======== Task input ========

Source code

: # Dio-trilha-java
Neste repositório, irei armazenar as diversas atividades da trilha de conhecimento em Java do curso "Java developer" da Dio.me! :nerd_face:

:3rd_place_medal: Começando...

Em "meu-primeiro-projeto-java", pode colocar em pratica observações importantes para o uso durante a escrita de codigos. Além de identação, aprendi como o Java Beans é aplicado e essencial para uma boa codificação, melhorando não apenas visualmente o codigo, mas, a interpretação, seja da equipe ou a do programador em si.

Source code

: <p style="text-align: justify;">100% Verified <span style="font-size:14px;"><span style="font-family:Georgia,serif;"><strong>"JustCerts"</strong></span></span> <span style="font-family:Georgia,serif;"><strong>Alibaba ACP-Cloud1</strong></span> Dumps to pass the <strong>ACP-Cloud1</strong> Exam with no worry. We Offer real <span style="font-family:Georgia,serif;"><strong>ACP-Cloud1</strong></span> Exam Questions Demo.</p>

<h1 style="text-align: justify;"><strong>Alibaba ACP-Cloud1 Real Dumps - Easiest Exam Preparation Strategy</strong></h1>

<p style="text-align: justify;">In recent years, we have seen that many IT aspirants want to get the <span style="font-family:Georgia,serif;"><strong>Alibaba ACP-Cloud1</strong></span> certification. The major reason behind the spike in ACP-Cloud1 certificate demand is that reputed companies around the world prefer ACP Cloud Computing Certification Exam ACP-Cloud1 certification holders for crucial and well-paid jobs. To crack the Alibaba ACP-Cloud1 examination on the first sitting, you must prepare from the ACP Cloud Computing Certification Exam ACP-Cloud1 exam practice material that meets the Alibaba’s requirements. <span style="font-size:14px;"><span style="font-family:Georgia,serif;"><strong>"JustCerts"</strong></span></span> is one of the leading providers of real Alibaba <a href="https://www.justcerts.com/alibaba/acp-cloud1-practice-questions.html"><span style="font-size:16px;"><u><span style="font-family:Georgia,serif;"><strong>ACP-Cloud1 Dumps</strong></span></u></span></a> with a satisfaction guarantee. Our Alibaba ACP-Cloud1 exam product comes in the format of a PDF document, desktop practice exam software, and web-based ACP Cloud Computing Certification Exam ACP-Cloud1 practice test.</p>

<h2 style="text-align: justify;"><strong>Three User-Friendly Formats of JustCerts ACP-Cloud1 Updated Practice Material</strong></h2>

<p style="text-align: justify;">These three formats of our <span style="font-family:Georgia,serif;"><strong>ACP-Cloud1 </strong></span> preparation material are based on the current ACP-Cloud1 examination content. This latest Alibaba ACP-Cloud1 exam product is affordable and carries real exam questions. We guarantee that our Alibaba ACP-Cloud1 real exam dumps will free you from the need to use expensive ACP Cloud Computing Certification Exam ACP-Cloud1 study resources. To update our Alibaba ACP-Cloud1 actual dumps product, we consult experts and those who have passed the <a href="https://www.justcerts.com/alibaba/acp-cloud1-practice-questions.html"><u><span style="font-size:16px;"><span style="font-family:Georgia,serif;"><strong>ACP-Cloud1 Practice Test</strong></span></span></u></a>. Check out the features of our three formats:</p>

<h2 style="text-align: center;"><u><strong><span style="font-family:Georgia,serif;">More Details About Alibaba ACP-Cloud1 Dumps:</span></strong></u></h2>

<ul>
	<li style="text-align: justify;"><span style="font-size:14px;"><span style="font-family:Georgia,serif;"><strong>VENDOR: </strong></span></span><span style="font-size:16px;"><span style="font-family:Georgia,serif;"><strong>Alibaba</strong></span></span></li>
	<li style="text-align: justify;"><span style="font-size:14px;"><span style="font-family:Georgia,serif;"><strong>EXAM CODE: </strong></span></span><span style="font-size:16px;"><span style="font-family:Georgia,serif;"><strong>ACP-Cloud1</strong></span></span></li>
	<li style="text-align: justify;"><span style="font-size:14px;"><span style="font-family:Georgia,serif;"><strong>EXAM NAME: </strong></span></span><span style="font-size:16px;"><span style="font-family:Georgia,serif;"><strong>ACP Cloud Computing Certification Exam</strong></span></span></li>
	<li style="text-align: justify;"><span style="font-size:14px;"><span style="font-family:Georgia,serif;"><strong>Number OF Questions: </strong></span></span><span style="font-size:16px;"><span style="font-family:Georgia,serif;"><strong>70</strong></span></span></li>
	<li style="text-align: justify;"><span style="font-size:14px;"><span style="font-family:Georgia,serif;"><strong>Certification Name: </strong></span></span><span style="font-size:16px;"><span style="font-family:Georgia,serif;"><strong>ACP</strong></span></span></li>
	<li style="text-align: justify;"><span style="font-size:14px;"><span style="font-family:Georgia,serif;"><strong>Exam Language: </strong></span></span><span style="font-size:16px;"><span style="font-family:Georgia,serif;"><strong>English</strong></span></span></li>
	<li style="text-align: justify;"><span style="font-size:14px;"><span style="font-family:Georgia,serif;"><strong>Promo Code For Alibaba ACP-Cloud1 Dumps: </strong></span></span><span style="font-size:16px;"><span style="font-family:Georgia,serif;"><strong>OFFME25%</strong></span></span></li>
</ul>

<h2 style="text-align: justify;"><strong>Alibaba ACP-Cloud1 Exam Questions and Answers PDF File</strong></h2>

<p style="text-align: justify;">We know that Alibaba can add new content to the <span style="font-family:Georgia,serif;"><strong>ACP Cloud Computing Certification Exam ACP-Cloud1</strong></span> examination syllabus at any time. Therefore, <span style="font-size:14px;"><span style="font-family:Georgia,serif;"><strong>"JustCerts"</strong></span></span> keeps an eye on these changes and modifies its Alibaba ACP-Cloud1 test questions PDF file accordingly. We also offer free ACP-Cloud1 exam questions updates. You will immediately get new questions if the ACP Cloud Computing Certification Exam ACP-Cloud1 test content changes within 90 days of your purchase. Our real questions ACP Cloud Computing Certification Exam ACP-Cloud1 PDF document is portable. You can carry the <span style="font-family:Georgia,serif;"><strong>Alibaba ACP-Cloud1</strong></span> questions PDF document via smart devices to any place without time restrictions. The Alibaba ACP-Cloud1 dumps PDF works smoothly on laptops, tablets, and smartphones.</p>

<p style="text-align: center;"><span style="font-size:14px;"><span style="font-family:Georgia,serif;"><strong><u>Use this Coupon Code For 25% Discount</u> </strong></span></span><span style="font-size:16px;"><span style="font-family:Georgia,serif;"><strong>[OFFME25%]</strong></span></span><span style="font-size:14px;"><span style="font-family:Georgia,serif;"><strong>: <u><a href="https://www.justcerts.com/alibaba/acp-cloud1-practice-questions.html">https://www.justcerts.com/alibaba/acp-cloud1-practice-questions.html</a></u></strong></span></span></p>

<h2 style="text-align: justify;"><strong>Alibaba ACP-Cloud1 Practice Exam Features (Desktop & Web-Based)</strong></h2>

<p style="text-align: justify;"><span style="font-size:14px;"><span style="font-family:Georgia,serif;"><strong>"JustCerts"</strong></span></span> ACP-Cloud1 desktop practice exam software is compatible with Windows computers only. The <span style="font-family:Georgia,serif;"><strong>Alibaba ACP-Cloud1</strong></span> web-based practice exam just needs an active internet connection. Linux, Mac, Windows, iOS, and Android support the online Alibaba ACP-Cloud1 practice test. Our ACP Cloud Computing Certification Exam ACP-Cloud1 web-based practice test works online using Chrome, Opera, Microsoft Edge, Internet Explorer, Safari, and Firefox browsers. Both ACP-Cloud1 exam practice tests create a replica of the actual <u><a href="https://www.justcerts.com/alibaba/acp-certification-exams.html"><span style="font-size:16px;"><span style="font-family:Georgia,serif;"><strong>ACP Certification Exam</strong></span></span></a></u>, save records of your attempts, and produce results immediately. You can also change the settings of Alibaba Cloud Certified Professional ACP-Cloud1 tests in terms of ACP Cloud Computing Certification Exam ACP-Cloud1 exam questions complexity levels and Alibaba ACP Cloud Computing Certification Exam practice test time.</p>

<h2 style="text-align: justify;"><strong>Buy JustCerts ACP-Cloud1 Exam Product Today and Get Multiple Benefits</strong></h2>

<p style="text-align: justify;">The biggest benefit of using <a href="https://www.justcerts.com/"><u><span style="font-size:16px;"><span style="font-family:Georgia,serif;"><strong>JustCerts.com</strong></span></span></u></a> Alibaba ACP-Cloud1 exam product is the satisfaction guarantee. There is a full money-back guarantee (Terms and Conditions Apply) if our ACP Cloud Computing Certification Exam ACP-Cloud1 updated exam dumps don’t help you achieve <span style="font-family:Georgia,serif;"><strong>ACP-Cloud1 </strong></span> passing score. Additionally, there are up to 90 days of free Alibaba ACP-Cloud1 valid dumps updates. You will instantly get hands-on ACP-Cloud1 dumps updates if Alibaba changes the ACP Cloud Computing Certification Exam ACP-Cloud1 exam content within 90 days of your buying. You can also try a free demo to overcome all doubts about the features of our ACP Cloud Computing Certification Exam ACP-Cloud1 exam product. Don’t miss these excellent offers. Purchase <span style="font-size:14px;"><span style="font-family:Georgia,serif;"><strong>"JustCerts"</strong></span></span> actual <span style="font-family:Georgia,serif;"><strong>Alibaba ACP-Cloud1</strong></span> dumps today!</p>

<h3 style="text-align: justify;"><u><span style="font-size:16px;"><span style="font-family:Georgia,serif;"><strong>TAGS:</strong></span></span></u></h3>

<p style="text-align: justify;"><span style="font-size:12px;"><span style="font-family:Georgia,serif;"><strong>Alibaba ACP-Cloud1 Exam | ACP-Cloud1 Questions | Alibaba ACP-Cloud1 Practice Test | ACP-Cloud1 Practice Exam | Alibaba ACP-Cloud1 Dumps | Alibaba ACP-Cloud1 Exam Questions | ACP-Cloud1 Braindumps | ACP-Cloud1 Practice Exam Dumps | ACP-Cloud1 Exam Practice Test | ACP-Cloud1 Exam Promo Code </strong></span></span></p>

========

--- Description of the task ---
Return each line from the data where the string "trilha" can be found.

--- The completed task ---
: # Dio-trilha-java
Neste repositório, irei armazenar as diversas atividades da trilha de conhecimento em Java do curso "Java developer" da Dio.me! :nerd_face:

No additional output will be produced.